Paper detail

Dual-aptamer Drift Cancelling Techniques to Improve Long-term Stability of Real-Time Structure-Switching Aptasensors

This paper presents a dual-aptamer scheme to cancel the signal drifts from structure-switching aptamers during long-term monitoring. Electrochemical aptamer-based (E-AB) biosensors recently demonstrated their great potential for in vivo continuous monitoring. Nevertheless, the detection accuracy is often limited by the signaling drifts. Conventionally, these drifts are removed by the kinetic differential measurements (KDM) when coupled with square-wave voltammetry. Yet we discover that KDM does not apply to every aptamer as the responses at different SWV frequencies heavily depend on its structure-switching characteristics and the redox reporters' electron transfer (ET) kinetics. To this end, we present a "dual-aptamer" scheme that uses two aptamers responding differentially to the same molecular target for drift cancellation.
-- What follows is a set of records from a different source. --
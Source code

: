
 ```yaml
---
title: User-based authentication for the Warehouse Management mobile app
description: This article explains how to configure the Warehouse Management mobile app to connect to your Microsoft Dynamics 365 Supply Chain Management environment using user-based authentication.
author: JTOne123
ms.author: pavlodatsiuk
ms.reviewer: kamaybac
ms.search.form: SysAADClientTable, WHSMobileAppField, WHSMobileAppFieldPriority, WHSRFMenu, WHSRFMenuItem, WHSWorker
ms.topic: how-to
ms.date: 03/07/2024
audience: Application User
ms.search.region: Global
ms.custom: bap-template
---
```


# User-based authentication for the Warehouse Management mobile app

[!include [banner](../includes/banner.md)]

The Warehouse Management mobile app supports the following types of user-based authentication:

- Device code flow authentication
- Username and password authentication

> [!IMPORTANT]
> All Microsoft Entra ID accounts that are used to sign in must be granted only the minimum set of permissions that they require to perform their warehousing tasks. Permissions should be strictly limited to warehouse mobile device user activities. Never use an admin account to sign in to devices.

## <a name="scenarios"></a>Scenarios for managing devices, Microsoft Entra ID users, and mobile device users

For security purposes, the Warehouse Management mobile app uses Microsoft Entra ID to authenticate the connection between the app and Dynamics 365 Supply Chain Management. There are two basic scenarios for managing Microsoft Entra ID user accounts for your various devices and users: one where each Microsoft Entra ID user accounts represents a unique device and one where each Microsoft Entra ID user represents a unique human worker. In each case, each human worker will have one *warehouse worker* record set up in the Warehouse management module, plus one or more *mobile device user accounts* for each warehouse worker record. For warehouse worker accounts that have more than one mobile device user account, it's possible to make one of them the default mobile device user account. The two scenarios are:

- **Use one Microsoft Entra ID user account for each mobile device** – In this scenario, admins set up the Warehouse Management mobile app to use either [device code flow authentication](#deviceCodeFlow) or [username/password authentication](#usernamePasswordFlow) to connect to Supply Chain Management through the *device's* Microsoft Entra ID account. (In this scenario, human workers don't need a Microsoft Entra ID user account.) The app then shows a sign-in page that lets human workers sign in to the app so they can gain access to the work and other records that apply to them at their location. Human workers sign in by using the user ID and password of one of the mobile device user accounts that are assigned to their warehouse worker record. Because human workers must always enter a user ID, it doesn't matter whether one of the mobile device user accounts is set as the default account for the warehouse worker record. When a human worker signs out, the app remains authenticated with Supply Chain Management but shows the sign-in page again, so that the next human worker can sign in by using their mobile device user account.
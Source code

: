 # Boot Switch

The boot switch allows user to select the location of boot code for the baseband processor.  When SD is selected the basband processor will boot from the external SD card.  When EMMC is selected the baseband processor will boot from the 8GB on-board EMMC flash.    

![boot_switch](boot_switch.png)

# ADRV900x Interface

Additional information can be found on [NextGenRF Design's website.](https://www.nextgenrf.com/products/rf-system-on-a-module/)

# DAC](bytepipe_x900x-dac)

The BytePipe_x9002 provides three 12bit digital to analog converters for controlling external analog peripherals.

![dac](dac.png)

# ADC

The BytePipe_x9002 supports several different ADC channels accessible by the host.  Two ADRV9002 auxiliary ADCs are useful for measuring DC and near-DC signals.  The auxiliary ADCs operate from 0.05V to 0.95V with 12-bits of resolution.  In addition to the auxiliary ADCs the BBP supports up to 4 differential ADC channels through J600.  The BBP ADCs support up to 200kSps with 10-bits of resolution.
We identify these paired aptamers through (1) screening from the existing aptamers pool and (2) engineering the signaling behavior of the redox reporters. We demonstrate their differential signaling to ampicillin and ATP molecules and show that the aptamer pair bears common drifts in undilute goat serum. Through cancellation, sensor drift is reduced by 370-fold. Benefiting from the "differential" signaling, the recording throughput is also doubled using differential readout electronics. The authors believe the proposed technique is beneficial for long-term in vivo monitoring.